1. Since the 92K input responses are sent in response to 8 byte
request messages, I can prepost all matching Irecvs.  However, output
messages arrive unexpectedly, so the best I can do is post a few
wildcard Irecvs (MPI_ANY_SOURCE, MPI_ANY_TAG on the output message
communicator).  Jeff thought wildcard Irecvs might not be good enough
to hit the fast path.  Moreover, output messages are not compressed,
so most are 262K.  I didn't compress them historically because
compression isn't all that fast (I'm using Google's Snappy plus domain
specific preconditioning), but that may be a good experiment to run.
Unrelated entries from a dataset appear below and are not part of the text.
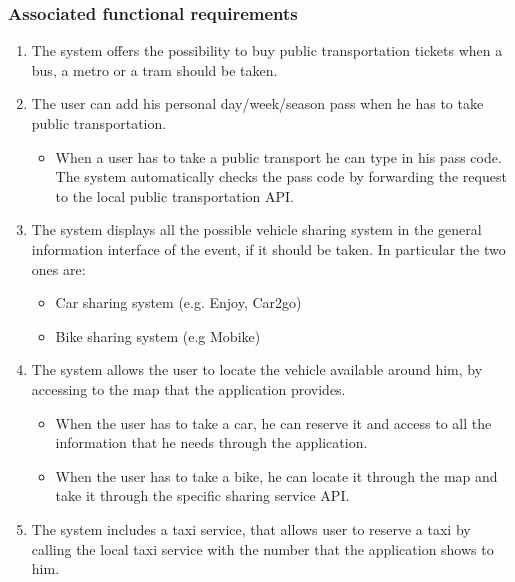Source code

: \subsubsection{Associated functional requirements}
\begin{enumerate}
\item The system offers the possibility to buy public transportation tickets when a bus, a metro or a tram should be taken.
\item The user can add his personal day/week/season pass when he has to take public transportation.
\begin{itemize}
\item When a user has to take a public transport he can type in his pass code. The system automatically checks the pass code by forwarding the request to the local public transportation API.
\end{itemize}
\item The system displays all the possible vehicle sharing system in the general information interface of the event, if it should be taken. In particular the two ones are:
		\begin{itemize}
        \item Car sharing system (e.g. Enjoy, Car2go)
        \item Bike sharing system (e.g Mobike)
		\end{itemize}
\item The system allows the user to locate the vehicle available around him, by accessing to the map that the application provides.
\begin{itemize}
\item When the user has to take a car, he can reserve it and access to all the information that he needs through the application.
\item When the user has to take a bike, he can locate it through the map and take it through the specific sharing service API.
\end{itemize}
\item The system includes a taxi service, that allows user to reserve a taxi by calling the local taxi service with the number that the application shows to him.
\end{enumerate}

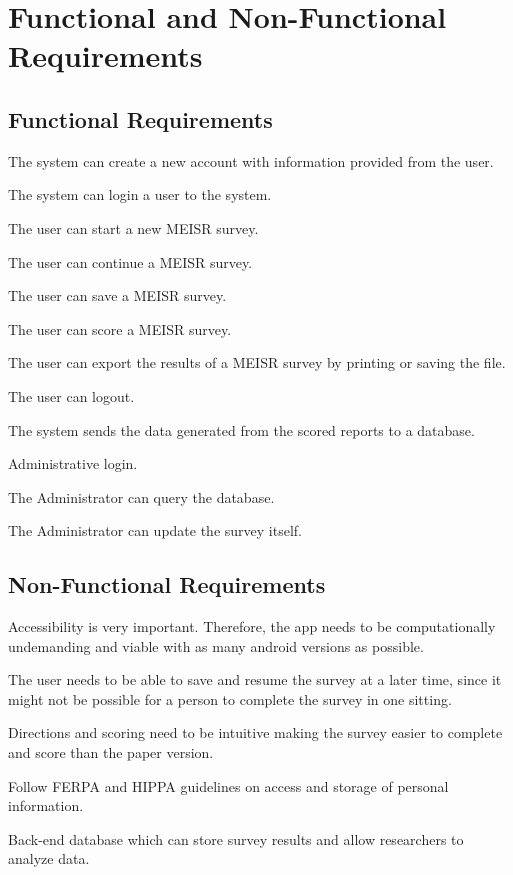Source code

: \chapter{Functional and Non-Functional Requirements}
\label{ch:Functional and Non-Functional Requirements}

\section{Functional Requirements}

The system can create a new account with information provided from the user.

The system can login a user to the system.

The user can start a new MEISR survey.

The user can continue a MEISR survey.

The user can save a MEISR survey.

The user can score a MEISR survey.

The user can export the results of a MEISR survey by printing or saving the file.

The user can logout.

The system sends the data generated from the scored reports to a database.

Administrative login.

The Administrator can query the database.

The Administrator can update the survey itself.

\section{Non-Functional Requirements}


Accessibility is very important. Therefore, the app needs to be computationally undemanding and viable with as many android versions as possible.

The user needs to be able to save and resume the survey at a later time, since it might not be possible for a person to complete the survey in one sitting.

Directions and scoring need to be intuitive making the survey easier to complete and score than the paper version.

Follow FERPA and HIPPA guidelines on access and storage of personal information.

Back-end database which can store survey results and allow researchers to analyze data.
2. I don't know how to visualize instantaneous bandwidth, even though
I have start and end times for all large messages (start and end of
Isend, Irecv request completion time).  It's possible the problem is
bad network load balancing.  I'm happy to whip up a plot if anyone has
suggestions as to what to draw.

3. Waking a communication thread out of an MPI_Waitsome is somewhat of
a hack.  It's the only time the worker threads touch MPI; otherwise I
could use MPI_THREAD_FUNNELED.  However, the only alternative I know
is for the communication thread to poll on MPI_Testsome and check for
thread completion in between.  Might that be better (it's an easy
experiment to run)?

Finally, a few details about the computation structure follow.  I've
tried to make the above independent, so feel free to stop here.

Thanks for any thoughts!
Geoffrey

---------------------------------------

Values of pentago positions with n stones depend only values of
positions with n+1 stones, so the computation is embarrassingly
parallel within each such "level".  However, it is also memory
constrained: holding level 24 and 25 in memory at the same time (one
input level and one output level) requires about 80 TB.  The state
space of each level is divided into "blocks", and the space of
computation required to go from level n to n+1 is divided into
"lines".  Each line has a set of input blocks at level n and a set of
output blocks at level n+1.  Most blocks have size 64 * 8**4 = 262144
bytes uncompressed.

We partition all blocks and lines amongst the ranks, then operate as follows:
1. When a rank has enough memory to allocate a new line, it posts
Irecvs and Isends 8 byte request message to all ranks which own an
input block.
2. When a rank receives a request, it replies using an Isend from a
flat buffer (doing O(1) work otherwise).  These messages are
compressed, and take up around 92K.
3. Once all input blocks arrive, we compute the line's output blocks.
Each block at level n+1 is computed from several (4) lines, so if
necessary we send the output blocks to the rank which owns them.
These messages are uncompressed, and are usually 262K.

Code is here for reference:

    https://github.com/girving/pentago